Medité sus palabras en silencio. La idea no era de mi agrado, pero yo comprendía lo que Amelia quería decir. Mientras nos aferráramos a esa falsa, esperanza jamás nos estableceríamos.
Finalmente dije:
—Entonces les relataré cómo viajé en el proyectil, cómo subí a la máquina de guerra, y cómo eliminé al monstruo.
—Edward, creo que como desempeñas un papel legendario deberías emplear un verbo más fuerte que “eliminar”.
—¿Me comprendería Edwina?
—Si acompañas tus palabras con las acciones apropiadas.
—¡Pero ya me han visto abandonar la torre todo cubierto de sangre!
—Es el relato de la historia lo que cuenta. Sólo repíteles a ellos lo que me contaste a mí.
Edwina reflejaba la mayor felicidad que yo había visto hasta ahora en un marciano.
—¿Podremos oír las aventuras? —preguntó.
—Eso creo —respondí. Nos pusimos de pie y seguimos a Edwina hasta la parte principal del salón. Habían retirado varias de las hamacas, y todos los esclavos estaban sentados en el suelo. Cuando nos vieron se pusieron de pie y comenzaron a dar saltos. Era un gesto cómico —y no del todo tranquilizador— pero Amelia me susurró que ésta era su forma de expresar entusiasmo.

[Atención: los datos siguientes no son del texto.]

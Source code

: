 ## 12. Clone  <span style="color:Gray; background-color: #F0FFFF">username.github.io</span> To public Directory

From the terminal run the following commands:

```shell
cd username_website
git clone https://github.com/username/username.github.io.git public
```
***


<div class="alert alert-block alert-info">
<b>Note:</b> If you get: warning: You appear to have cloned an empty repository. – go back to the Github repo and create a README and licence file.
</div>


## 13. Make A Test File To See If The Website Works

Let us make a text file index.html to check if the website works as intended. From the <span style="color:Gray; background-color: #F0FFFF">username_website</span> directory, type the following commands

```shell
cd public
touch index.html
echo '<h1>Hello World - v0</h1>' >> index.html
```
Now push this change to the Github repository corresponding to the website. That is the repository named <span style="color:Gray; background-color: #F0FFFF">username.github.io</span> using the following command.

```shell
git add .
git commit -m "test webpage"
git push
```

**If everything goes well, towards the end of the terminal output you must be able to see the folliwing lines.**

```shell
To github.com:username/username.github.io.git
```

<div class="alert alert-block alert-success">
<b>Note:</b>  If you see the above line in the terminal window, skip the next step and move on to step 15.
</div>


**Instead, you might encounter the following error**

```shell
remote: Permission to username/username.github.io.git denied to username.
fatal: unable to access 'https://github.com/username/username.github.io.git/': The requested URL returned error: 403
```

Noté que había una media docena de marcianos de ciudad presentes, de pie al fondo del salón. Se veía a las claras que todavía no estaban del todo integrados con los esclavos, pero por lo menos no existía el espíritu de intimidación que habíamos observado en la Ciudad Desolación.
Amelia tranquilizó a la multitud levantando la mano y separando los dedos. Cuando hicieron silencio dijo:
—Pueblo mío. Hoy hemos visto morir a uno de los tiranos a manos de este hombre. Ahora él está aquí para describir sus aventuras con sus propias palabras.
Mientras Amelia hablaba, Edwina traducía simultáneamente con algunas sílabas acompañadas de complicados signos con las manos. Cuando ambas terminaron, los esclavos comenzaron a dar saltos otra vez, mientras emitían un sonido agudo y plañidero. Era muy desconcertante y parecía no tener fin.
Amelia me susurró:
—Levanta la mano.
Empezaba a lamentar el haber estado de acuerdo con esto, pero levanté la mano y, para sorpresa mía, se hizo silencio de inmediato. Observé a esta gente —a estos seres extraños, altos y de piel rojiza, entre los cuales el destino nos había arrojado, y de quienes dependía ahora nuestro futuro— y traté de encontrar palabras para empezar. El silencio continuó, y con cierta timidez describí cómo me habían llevado al proyectil. De inmediato, Edwina acompañó mis palabras con su misteriosa interpretación.